Tuesday, September 19, 2006

Respect, Hell!

Business as Usual for the State-Sponsored Parties! Or so says the End....

Fla. Voter Registration Law Blocked

Aug 28, 6:31 PM (ET)

By CURT ANDERSON

MIAMI (AP) - A federal judge on Monday struck down a Florida law that imposes hefty fines on third parties that take too long to submit voter registration forms, saying it threatens free speech rights and unfairly exempts political parties.

The law took effect Jan. 1 and has been blamed by critics for blocking voter registration drives because of huge financial risk.

The law imposes a fine of $250 for each form submitted to election officials more than 10 days after it is collected from an individual. Penalties can reach $5,000 for each form that is collected but never submitted.

"If third-party voter registration organizations permanently cease their voter registration efforts, Florida citizens will be stripped of an important means and choice of registering to vote and of associating with one another," U.S. District Judge Patricia Seitz wrote.

The law also "unconstitutionally discriminates" against third-party registration groups because it does not apply to political parties, Seitz added.

In addition to the Democratic and Republican parties, Florida law recognizes 23 parties including the American Poor People Party, the Green Party of Florida, the Prohibition Party and the Surfers Party of America.

"In effect, the law would have imposed a tax on democracy and a tax on democratic participation," said attorney Craig Siegel.

The law was passed in 2004. Attorneys for the state had argued that the Legislature was within its powers to single out third-party groups because of evidence of past registration problems.

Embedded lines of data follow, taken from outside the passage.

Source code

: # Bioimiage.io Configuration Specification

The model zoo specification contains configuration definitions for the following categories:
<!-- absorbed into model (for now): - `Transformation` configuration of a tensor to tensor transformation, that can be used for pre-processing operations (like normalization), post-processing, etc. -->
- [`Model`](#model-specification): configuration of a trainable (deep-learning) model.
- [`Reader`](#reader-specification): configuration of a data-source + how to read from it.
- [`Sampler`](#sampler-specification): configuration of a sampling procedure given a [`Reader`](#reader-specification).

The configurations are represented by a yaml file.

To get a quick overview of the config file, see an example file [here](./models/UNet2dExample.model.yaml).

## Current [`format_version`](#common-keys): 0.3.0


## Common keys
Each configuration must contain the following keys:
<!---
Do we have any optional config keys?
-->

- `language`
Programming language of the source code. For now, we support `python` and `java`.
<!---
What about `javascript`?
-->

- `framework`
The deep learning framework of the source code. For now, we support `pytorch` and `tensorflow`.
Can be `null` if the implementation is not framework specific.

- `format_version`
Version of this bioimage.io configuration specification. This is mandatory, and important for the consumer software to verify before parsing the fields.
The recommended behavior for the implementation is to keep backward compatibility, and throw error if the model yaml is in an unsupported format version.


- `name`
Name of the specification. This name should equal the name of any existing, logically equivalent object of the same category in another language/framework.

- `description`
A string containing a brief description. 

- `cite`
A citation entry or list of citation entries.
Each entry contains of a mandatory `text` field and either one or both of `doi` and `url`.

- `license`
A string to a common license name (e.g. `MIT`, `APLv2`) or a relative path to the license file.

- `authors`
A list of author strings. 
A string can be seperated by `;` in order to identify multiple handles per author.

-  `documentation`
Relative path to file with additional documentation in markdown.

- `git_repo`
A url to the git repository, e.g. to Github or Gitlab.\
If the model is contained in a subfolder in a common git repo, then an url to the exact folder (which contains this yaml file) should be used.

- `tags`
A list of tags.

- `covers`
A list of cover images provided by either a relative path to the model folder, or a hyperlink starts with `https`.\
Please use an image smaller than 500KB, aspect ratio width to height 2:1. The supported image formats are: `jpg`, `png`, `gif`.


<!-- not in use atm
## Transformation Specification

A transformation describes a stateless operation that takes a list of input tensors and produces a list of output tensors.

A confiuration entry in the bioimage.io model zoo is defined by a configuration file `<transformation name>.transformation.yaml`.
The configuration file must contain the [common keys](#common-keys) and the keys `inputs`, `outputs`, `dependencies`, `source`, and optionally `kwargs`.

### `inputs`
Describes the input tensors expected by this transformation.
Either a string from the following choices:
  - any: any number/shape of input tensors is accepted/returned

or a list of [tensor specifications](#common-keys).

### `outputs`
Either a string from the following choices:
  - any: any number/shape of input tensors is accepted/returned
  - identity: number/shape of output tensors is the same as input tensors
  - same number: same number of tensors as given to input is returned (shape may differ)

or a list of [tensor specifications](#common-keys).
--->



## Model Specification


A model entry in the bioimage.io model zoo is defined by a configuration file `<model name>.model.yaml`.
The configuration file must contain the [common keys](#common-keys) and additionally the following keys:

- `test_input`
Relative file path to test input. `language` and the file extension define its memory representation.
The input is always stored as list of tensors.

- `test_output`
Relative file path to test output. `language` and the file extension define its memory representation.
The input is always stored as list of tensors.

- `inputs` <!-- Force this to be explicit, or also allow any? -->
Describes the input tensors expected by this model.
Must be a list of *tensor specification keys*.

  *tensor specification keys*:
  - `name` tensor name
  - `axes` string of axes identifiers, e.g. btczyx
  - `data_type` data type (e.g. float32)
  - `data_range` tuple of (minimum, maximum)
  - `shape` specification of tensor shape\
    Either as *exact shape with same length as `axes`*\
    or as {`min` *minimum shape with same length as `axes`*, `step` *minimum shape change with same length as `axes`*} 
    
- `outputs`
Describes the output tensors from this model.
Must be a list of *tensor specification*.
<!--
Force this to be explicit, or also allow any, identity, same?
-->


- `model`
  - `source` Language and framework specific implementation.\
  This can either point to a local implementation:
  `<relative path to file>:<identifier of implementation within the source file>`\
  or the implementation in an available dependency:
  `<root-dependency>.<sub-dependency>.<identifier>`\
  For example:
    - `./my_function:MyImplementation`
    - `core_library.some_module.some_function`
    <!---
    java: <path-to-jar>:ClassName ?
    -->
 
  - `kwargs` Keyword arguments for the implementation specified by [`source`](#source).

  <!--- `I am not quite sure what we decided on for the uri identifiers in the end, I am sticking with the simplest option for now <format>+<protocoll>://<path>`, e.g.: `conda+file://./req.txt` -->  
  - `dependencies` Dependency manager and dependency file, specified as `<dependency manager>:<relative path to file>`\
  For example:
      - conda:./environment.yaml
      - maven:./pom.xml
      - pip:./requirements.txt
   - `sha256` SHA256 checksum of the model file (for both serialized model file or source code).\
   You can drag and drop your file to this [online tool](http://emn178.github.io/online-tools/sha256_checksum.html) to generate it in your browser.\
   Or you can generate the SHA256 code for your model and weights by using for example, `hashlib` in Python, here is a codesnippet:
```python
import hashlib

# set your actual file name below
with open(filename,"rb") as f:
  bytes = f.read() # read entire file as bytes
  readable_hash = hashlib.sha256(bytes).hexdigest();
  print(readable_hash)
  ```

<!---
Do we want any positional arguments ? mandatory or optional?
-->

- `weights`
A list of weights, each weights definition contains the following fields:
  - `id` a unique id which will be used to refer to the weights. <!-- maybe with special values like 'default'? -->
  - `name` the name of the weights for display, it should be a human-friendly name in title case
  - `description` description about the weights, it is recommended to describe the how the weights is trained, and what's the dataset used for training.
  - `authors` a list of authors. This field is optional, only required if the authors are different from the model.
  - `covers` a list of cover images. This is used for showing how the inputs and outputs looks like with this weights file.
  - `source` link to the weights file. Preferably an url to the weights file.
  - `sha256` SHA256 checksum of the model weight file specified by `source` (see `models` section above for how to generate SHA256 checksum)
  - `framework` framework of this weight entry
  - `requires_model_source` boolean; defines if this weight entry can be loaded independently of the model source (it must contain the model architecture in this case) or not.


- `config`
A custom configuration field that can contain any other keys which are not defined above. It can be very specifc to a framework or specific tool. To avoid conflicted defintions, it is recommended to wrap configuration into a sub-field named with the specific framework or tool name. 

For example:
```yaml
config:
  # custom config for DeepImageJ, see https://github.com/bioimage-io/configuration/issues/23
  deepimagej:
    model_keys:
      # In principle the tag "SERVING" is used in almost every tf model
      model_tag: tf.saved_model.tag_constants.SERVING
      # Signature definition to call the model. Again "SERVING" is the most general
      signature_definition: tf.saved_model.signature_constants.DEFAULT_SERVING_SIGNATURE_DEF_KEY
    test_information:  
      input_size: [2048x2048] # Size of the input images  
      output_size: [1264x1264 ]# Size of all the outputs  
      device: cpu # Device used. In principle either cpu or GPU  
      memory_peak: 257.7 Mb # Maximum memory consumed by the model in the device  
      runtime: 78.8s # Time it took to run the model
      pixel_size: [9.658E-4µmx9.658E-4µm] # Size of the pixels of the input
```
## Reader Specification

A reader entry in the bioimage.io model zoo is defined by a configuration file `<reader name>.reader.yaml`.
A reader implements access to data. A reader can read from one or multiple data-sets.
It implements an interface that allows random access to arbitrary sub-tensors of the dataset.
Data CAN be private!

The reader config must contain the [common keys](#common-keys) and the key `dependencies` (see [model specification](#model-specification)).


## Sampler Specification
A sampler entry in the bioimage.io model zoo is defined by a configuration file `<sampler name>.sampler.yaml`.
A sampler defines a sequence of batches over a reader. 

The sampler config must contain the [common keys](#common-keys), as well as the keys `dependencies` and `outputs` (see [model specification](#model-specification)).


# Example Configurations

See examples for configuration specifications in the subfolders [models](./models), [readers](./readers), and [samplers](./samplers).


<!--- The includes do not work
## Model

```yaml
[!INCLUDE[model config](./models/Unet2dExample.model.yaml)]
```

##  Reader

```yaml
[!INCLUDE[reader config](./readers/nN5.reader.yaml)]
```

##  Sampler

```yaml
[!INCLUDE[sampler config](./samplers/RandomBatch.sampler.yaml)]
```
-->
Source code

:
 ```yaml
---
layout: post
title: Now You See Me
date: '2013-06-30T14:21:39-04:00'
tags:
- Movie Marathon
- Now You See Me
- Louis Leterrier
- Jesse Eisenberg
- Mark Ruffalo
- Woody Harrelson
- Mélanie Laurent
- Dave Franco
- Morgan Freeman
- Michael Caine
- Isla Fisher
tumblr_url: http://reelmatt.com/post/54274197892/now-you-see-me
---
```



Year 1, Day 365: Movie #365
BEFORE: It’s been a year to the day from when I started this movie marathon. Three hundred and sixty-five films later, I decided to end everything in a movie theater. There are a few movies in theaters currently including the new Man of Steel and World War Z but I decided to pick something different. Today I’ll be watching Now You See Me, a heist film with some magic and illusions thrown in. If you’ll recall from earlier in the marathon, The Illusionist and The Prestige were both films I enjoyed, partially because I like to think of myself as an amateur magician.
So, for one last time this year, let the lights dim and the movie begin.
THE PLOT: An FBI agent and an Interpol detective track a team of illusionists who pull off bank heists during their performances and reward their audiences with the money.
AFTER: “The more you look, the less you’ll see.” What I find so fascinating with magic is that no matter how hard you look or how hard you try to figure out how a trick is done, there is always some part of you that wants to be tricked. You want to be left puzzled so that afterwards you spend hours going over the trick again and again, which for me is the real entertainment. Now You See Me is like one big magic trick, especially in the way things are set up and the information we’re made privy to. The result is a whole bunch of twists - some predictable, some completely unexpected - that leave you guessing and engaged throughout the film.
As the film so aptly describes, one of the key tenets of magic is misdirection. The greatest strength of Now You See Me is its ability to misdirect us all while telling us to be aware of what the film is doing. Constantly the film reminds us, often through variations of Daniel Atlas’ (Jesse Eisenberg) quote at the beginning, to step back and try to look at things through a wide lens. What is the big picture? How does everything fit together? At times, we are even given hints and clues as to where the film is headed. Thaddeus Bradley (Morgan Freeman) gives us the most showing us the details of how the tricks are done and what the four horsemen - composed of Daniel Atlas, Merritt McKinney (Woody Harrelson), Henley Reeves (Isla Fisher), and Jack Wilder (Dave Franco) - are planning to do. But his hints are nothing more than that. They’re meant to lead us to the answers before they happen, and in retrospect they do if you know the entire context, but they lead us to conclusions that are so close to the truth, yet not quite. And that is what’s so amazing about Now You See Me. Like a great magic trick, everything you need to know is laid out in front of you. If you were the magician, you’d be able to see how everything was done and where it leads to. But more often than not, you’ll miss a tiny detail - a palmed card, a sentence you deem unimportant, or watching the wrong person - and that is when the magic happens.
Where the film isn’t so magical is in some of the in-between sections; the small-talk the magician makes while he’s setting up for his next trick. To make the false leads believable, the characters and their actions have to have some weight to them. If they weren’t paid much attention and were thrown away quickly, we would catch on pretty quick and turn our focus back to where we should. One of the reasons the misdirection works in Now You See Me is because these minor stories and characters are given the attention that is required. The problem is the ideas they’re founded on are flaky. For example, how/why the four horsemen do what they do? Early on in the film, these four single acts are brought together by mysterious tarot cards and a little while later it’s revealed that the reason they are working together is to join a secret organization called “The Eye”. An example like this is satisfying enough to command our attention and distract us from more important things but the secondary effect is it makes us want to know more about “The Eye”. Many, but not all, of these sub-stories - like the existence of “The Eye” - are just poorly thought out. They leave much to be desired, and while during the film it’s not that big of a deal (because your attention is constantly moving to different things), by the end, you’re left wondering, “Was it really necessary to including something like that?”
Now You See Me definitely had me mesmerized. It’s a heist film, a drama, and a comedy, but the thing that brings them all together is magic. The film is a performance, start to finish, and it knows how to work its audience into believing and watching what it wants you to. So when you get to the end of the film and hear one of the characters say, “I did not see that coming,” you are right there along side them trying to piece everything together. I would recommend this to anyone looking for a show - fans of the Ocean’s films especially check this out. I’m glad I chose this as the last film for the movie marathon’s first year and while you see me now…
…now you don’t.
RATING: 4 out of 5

The ruling "will send a signal to officials in Florida and other states that you cannot erect unreasonable barriers to voter registration," said Wendy Weiser, co-counsel for the third-party groups and deputy director of the Democracy Program at the New York University law school's Brennan Center for Justice.

Voter registration drives now can begin ahead of the Nov. 7 general election, several groups said. Plaintiffs included the League of Women Voters of Florida and the Florida AFL-CIO.

The deadline for voter registration applications for this year's general election is Oct. 10. The deadline for next week's primary has already passed.

"At this point, we respectfully disagree with the ruling and plan to take the issue up on appeal," said Sterling Ivey, spokesman for the Florida secretary of state.